O argumento usado pelo advogado é que a alteração no CPC não vale para as execuções fiscais, que são regidas por outros princípios e lei, como a Lei de Execuções Fiscais (LEF).
"A lei especial prevalece em relação à lei geral. Ou seja, a LEF e as determinações dessa norma são superiores às mudanças no CPC", comenta o advogado Murillo Villas, do escritório Braga & Marafon. Ele explica que a LEF, entre outras coisas, determina que caberá ao Fisco cobrar judicialmente os débitos fiscais depois do fim do processo administrativo. "Não cabe cobrança extrajudicial de débitos fiscais", diz Villas.
Embargos à execução
"A nova lei de execução civil só vale para pessoas físicas", concorda o advogado Nelson Lacerda, do escritório Lacerda & Lacerda Advogados. "Porém, o Fisco está tentando usar artigos dessa lei para fazer, também, a execução fiscal", complementa Lacerda.
Um dos pontos de maior controvérsia é o que trata dos embargos à execução. Na legislação anterior, os embargos (recursos) suspendiam a execução da dívida. Com a nova norma, os embargos não suspendem automaticamente a execução. "Mas isso vale apenas para execução entre particulares (ou seja, cheques, notas promissórias ou semelhantes). Entretanto, isso não vale para o Fisco que tem tentado usar isso a seu favor", diz Lacerda.
Diante disso, as empresas são obrigadas, após entrar com embargos, pedir também no Judiciário a suspensão da execução. "Com a mudança no CPC, agora todos são obrigados a provar ao juiz que têm direito ao efeito suspensivo (da penhora ou bloqueio)", comenta a advogada Sandra Sebben Bastos, do escritório Martinelli Advocacia Empresarial. "Ainda há muita divergência quanto a isso", complementa Sandra.

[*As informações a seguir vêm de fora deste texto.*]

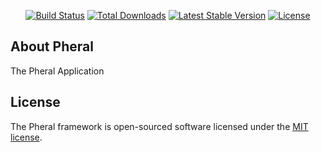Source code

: <p align="center">
<a href="https://travis-ci.org/pheral/pheral"><img src="https://travis-ci.org/pheral/pheral.svg" alt="Build Status"></a>
<a href="https://packagist.org/packages/pheral/pheral"><img src="https://poser.pugx.org/pheral/pheral/d/total.svg" alt="Total Downloads"></a>
<a href="https://packagist.org/packages/pheral/pheral"><img src="https://poser.pugx.org/pheral/pheral/v/stable.svg" alt="Latest Stable Version"></a>
<a href="https://packagist.org/packages/pheral/pheral"><img src="https://poser.pugx.org/pheral/pheral/license.svg" alt="License"></a>
</p>


## About Pheral

The Pheral Application


## License

The Pheral framework is open-sourced software licensed under the [MIT license](http://opensource.org/licenses/MIT).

Para o advogado, Marcelo Dias Gonçalves Vilela, do escritório Portugal, Vilela, Behrens e Costa Cruz Advogados, a Lei de Execução Fiscal deixa claro que deve ocorrer a suspensão da execução fiscal enquanto não julgados os embargos do devedor apresentados pelo contribuinte. "Não há lacuna na lei em relação a esse ponto", diz Vilela.
"O Fisco sempre vai buscar uma forma mais rápida para cobrar a dívida - isso é até louvável considerando que esse é um dinheiro de toda a sociedade -, mas isso não pode justificar a arbitrariedade, como não permitir o devido processo legal antes de realizar a execução", dispara Villas.
O advogado do Braga & Marafon destaca que outro ponto usado de maneira equivocada pelo Fisco, e que deveria valer apenas para pessoas físicas, é o prazo para defesa do devedor. "De acordo com a Lei de Execução Fiscal, o contribuinte tem um prazo de 30 dias para fazer sua defesa. Mas o CPC dá um prazo de 15 dias e o Fisco tem usado esse prazo", explica Villas.
A Procuradoria-Geral da Fazenda Nacional não teve nenhum representante para comentar o assunto até o fechamento dessa edição.